The lines below that include "Confidentiality" are to be found and copied.
═════ DATA SUPPLIED
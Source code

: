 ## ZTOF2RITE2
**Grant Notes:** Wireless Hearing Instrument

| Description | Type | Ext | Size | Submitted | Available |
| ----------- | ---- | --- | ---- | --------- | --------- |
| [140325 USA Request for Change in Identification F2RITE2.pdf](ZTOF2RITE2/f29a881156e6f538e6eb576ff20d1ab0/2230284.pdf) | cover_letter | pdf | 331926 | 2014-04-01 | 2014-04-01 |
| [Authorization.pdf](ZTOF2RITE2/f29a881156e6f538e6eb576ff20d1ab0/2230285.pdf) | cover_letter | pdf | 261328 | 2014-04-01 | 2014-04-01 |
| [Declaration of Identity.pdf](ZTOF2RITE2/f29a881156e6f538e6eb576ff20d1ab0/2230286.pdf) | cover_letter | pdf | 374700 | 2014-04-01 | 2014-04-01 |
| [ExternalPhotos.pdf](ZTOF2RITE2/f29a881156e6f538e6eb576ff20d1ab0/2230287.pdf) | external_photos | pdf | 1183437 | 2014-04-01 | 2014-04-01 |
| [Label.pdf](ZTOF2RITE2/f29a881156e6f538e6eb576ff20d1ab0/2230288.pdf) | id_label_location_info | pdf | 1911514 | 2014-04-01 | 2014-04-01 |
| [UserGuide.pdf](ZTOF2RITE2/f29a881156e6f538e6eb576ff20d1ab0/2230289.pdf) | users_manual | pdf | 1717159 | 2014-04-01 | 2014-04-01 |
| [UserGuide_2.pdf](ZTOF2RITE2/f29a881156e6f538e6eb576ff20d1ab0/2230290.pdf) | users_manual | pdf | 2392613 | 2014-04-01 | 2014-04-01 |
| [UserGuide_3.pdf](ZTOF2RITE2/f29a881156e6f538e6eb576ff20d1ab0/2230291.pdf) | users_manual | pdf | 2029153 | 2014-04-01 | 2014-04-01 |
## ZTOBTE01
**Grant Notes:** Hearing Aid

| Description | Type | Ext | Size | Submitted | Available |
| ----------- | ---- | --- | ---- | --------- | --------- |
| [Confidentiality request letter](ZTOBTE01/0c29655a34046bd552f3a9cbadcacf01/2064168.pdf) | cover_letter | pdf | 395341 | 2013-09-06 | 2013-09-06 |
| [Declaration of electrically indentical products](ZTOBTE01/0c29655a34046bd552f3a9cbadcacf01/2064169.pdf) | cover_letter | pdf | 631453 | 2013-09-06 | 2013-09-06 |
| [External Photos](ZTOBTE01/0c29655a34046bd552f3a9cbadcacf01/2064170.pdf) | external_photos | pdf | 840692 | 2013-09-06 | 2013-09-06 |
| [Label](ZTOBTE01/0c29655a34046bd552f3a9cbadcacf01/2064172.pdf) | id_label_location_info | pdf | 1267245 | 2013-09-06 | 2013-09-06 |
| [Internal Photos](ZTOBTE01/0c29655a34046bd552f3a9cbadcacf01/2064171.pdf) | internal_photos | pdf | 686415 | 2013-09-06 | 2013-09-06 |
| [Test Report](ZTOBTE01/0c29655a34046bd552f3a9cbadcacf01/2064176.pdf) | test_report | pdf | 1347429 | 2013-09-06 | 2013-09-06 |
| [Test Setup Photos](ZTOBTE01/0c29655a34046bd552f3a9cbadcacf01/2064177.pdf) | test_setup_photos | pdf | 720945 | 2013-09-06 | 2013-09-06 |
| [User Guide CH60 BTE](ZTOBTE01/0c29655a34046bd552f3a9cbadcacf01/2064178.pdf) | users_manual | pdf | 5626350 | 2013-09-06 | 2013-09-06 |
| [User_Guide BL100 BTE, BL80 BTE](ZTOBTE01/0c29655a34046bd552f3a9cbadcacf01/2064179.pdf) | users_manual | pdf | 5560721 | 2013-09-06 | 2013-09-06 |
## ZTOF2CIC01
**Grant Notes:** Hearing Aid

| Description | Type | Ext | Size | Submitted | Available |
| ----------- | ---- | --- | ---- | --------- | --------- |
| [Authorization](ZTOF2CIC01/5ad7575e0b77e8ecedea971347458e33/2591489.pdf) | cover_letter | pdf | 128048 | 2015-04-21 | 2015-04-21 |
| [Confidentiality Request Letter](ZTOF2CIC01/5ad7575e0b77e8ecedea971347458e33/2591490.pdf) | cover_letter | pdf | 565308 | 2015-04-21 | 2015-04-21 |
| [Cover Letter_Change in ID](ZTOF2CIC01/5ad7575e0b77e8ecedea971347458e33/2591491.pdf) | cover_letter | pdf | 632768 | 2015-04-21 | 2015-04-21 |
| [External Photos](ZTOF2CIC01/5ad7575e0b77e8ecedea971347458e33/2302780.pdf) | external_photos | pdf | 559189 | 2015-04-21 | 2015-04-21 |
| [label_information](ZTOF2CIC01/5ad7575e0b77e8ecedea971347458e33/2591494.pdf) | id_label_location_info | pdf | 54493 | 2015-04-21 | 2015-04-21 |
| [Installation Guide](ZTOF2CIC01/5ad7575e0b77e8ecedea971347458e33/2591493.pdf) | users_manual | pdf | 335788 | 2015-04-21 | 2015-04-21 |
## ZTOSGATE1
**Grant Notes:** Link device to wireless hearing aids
══════════
RESPONSE TO THE EXERCISE =
| [Confidentiality request letter](ZTOBTE01/0c29655a34046bd552f3a9cbadcacf01/2064168.pdf) | cover_letter | pdf | 395341 | 2013-09-06 | 2013-09-06 |
| [Confidentiality Request Letter](ZTOF2CIC01/5ad7575e0b77e8ecedea971347458e33/2591490.pdf) | cover_letter | pdf | 565308 | 2015-04-21 | 2015-04-21 |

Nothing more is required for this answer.